Likely original structure, viewed from next door.

Walnut Hills Cemetery // 1875

Walnut Hills Cemetery is located in South Brookline, and covers about 45 acres of rolling hills and mature trees. Paved and unpaved roads and paths wind through the cemetery, following the contours of the terrain. The cemetery is an example of the Rural Cemetery movement which began in 1831 in the United States at Mount Auburn Cemetery. Walnut Hills began in 1874, when the town of Brookline authorized the purchase of land for a new cemetery, as its Old Burying Ground was filling up, it was consecrated a year later. The town retained two landscape architects, Ernest Bowditch and Franklin Copeland, to oversee its layout. Just inside the entry gate, the superintendent’s cottage (1901), designed by Guy Lowell, and the receiving tomb (1901) to a design by Alexander Wadsworth Longfellow, Jr. add much to the bucolic landscape. Of the number of notable burials in the cemetery, the most notable is likely Henry Hobson Richardson, one of the premier architects of the 19th century.

Fisher Hill Reservoir Gatehouse // 1887

Located at the center of Fisher Hill, an Olmsted-designed neighborhood in Brookline, is a 10-acre park with raised earth and a depression in the middle. At first glance you may think its just been playing fields and open space for as long as the neighborhood has been around, but upon closer inspection (and geeking out over the gatehouse), you can learn much more!

The Fisher Hill Reservoir was built in 1886-87 as an early component of the Boston Water Board’s expansion of its high service system. The gatehouse was likely designed by Boston City Architect, Arthur Vinal, who also
designed the Chestnut Hill High Service Pumping Station (now the Waterworks Museum) completed the same year. The gatehouse has a granite substructure, stone main floor, and brick second story. Brownstone is used for quoins and window heads, including the oversized voussoirs above round-arched openings in the main floor.

Aerial photograph of Fisher Hill Reservoir in 1931. Courtesy of Digital Commonwealth.
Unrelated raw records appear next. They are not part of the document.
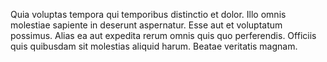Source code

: Quia voluptas tempora qui temporibus distinctio et dolor. Illo omnis molestiae sapiente in deserunt aspernatur. Esse aut et voluptatum possimus. Alias ea aut expedita rerum omnis quis quo perferendis. Officiis quis quibusdam sit molestias aliquid harum. Beatae veritatis magnam.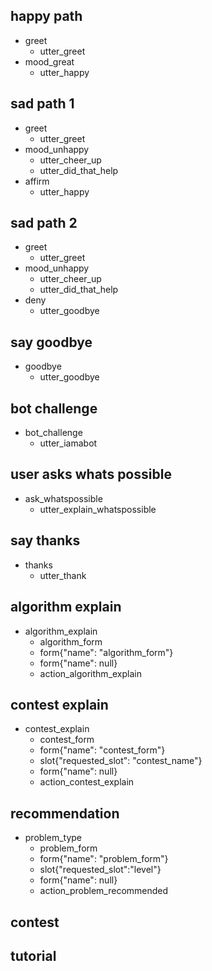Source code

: ## happy path
* greet
  - utter_greet
* mood_great
  - utter_happy

## sad path 1
* greet
  - utter_greet
* mood_unhappy
  - utter_cheer_up
  - utter_did_that_help
* affirm
  - utter_happy

## sad path 2
* greet
  - utter_greet
* mood_unhappy
  - utter_cheer_up
  - utter_did_that_help
* deny
  - utter_goodbye

## say goodbye
* goodbye
  - utter_goodbye

## bot challenge
* bot_challenge
  - utter_iamabot
  
## user asks whats possible
* ask_whatspossible
  - utter_explain_whatspossible
  
## say thanks
* thanks
  - utter_thank

## algorithm explain 
* algorithm_explain
  - algorithm_form
  - form{"name": "algorithm_form"}
  - form{"name": null}
  - action_algorithm_explain

## contest explain
* contest_explain
  - contest_form
  - form{"name": "contest_form"}
  - slot{"requested_slot": "contest_name"}
  - form{"name": null}
  - action_contest_explain

## recommendation
* problem_type
  - problem_form
  - form{"name": "problem_form"}
  - slot{"requested_slot":"level"}
  - form{"name": null}
  - action_problem_recommended
  
## contest

## tutorial

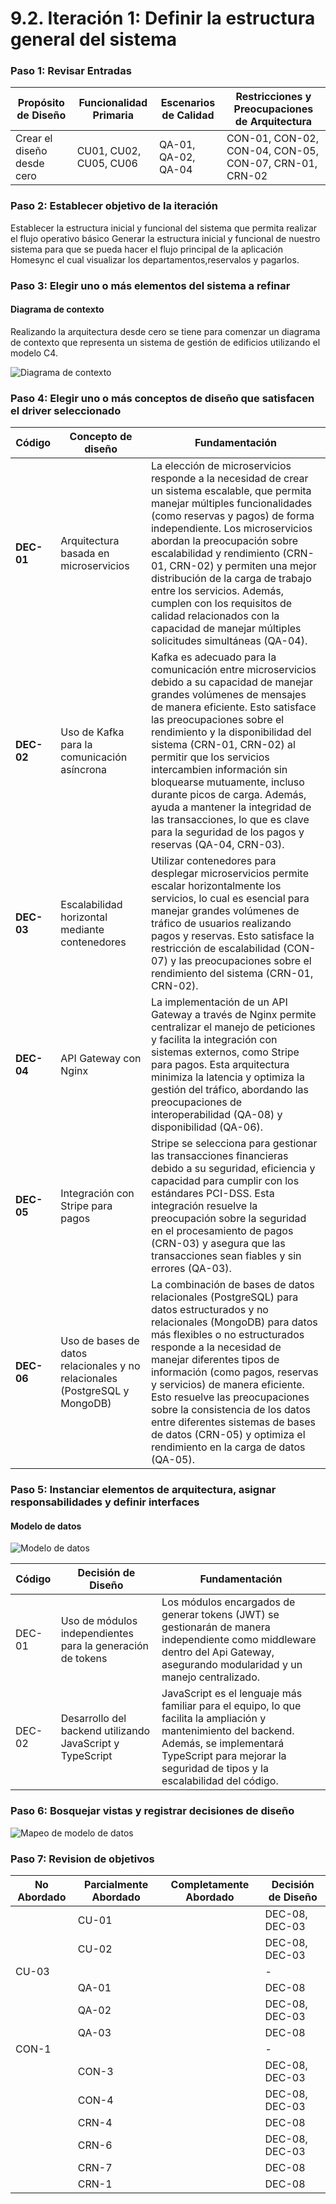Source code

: # 9.2. Iteración 1: Definir la estructura general del sistema

### Paso 1: Revisar Entradas

| **Propósito de Diseño**     | **Funcionalidad Primaria**     | **Escenarios de Calidad**       | **Restricciones y Preocupaciones de Arquitectura**      |
|-----------------------------|--------------------------------|---------------------------------|-------------------------------------------------------|
| Crear el diseño desde cero  | CU01, CU02, CU05, CU06      | QA-01, QA-02, QA-04          | CON-01, CON-02, CON-04, CON-05, CON-07, CRN-01, CRN-02 |

### Paso 2: Establecer objetivo de la iteración

Establecer la estructura inicial y funcional del sistema que permita realizar el flujo operativo básico Generar la estructura inicial y funcional de nuestro sistema para que se pueda hacer el flujo principal de la aplicación Homesync el cual visualizar los departamentos,reservalos y pagarlos.

### Paso 3: Elegir uno o más elementos del sistema a refinar

#### Diagrama de contexto

Realizando la arquitectura desde cero se tiene para comenzar un diagrama de contexto que representa un sistema de gestión de edificios utilizando el modelo C4.

![Diagrama de contexto](contexto.png)

### Paso 4: Elegir uno o más conceptos de diseño que satisfacen el driver seleccionado

| Código  | Concepto de diseño                               | Fundamentación                                                                                                                                                                         |
|---------|--------------------------------------------------|----------------------------------------------------------------------------------------------------------------------------------------------------------------------------------------|
| **DEC-01**  | Arquitectura basada en microservicios           | La elección de microservicios responde a la necesidad de crear un sistema escalable, que permita manejar múltiples funcionalidades (como reservas y pagos) de forma independiente. Los microservicios abordan la preocupación sobre escalabilidad y rendimiento (CRN-01, CRN-02) y permiten una mejor distribución de la carga de trabajo entre los servicios. Además, cumplen con los requisitos de calidad relacionados con la capacidad de manejar múltiples solicitudes simultáneas (QA-04). |
| **DEC-02**  | Uso de Kafka para la comunicación asíncrona     | Kafka es adecuado para la comunicación entre microservicios debido a su capacidad de manejar grandes volúmenes de mensajes de manera eficiente. Esto satisface las preocupaciones sobre el rendimiento y la disponibilidad del sistema (CRN-01, CRN-02) al permitir que los servicios intercambien información sin bloquearse mutuamente, incluso durante picos de carga. Además, ayuda a mantener la integridad de las transacciones, lo que es clave para la seguridad de los pagos y reservas (QA-04, CRN-03).  |
| **DEC-03**  | Escalabilidad horizontal mediante contenedores  | Utilizar contenedores para desplegar microservicios permite escalar horizontalmente los servicios, lo cual es esencial para manejar grandes volúmenes de tráfico de usuarios realizando pagos y reservas. Esto satisface la restricción de escalabilidad (CON-07) y las preocupaciones sobre el rendimiento del sistema (CRN-01, CRN-02).                                                        |
| **DEC-04**  | API Gateway con Nginx                           | La implementación de un API Gateway a través de Nginx permite centralizar el manejo de peticiones y facilita la integración con sistemas externos, como Stripe para pagos. Esta arquitectura minimiza la latencia y optimiza la gestión del tráfico, abordando las preocupaciones de interoperabilidad (QA-08) y disponibilidad (QA-06).                                                           |
| **DEC-05**  | Integración con Stripe para pagos               | Stripe se selecciona para gestionar las transacciones financieras debido a su seguridad, eficiencia y capacidad para cumplir con los estándares PCI-DSS. Esta integración resuelve la preocupación sobre la seguridad en el procesamiento de pagos (CRN-03) y asegura que las transacciones sean fiables y sin errores (QA-03).                                                                                                                                     |
| **DEC-06**  | Uso de bases de datos relacionales y no relacionales (PostgreSQL y MongoDB) | La combinación de bases de datos relacionales (PostgreSQL) para datos estructurados y no relacionales (MongoDB) para datos más flexibles o no estructurados responde a la necesidad de manejar diferentes tipos de información (como pagos, reservas y servicios) de manera eficiente. Esto resuelve las preocupaciones sobre la consistencia de los datos entre diferentes sistemas de bases de datos (CRN-05) y optimiza el rendimiento en la carga de datos (QA-05).    |



### Paso 5: Instanciar elementos de arquitectura, asignar responsabilidades y definir interfaces

#### Modelo de datos
![Modelo de datos](<datos.jpg>)


| **Código** | **Decisión de Diseño**                                           | **Fundamentación**                                                                                                                           |
|------------|------------------------------------------------------------------|-----------------------------------------------------------------------------------------------------------------------------------------------|
| DEC-01     | Uso de módulos independientes para la generación de tokens      | Los módulos encargados de generar tokens (JWT) se gestionarán de manera independiente como middleware dentro del Api Gateway, asegurando modularidad y un manejo centralizado. |
| DEC-02     | Desarrollo del backend utilizando JavaScript y TypeScript        | JavaScript es el lenguaje más familiar para el equipo, lo que facilita la ampliación y mantenimiento del backend. Además, se implementará TypeScript para mejorar la seguridad de tipos y la escalabilidad del código. |


### Paso 6: Bosquejar vistas y registrar decisiones de diseño

![Mapeo de modelo de datos](modelo_elementos.png)

### Paso 7: Revision de objetivos

| **No Abordado** | **Parcialmente Abordado** | **Completamente Abordado** | **Decisión de Diseño**  |
|------------------|---------------------------|----------------------------|-------------------------|
|                  | CU-01                     |                            | DEC-08, DEC-03          |
|                  | CU-02                     |                            | DEC-08, DEC-03          |
| CU-03            |                           |                            | -                       |
|                  | QA-01                     |                            | DEC-08                  |
|                  | QA-02                     |                            | DEC-08, DEC-03          |
|                  | QA-03                     |                            | DEC-08                  |
| CON-1            |                           |                            | -                       |
|                  | CON-3                     |                            | DEC-08, DEC-03          |
|                  | CON-4                     |                            | DEC-08, DEC-03          |
|                  | CRN-4                     |                            | DEC-08                  |
|                  | CRN-6                     |                            | DEC-08, DEC-03          |
|                  | CRN-7                     |                            | DEC-08                  |
|                  | CRN-1                     |                            | DEC-08                  |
Providing water for the area for over 60 years via a large open reservoir, the land was eventually abandoned by the state as newer facilities were constructed and distribution changed after WWII. The site and gatehouse sat abandoned for decades until the Town of Brookline purchased the parcel from the Commonwealth of Massachusetts for use as a municipal park. The landscape architecture firm of Klopfer Martin Design Group kept the earth structure as a historic reference to the site’s context within Brookline and greater Boston, and conveyed the site’s history as a reservoir, using both spatial and interpretive elements and signage, as well as delivering a contemporary, and programmatically rich park, worthy of its Olmstedian context.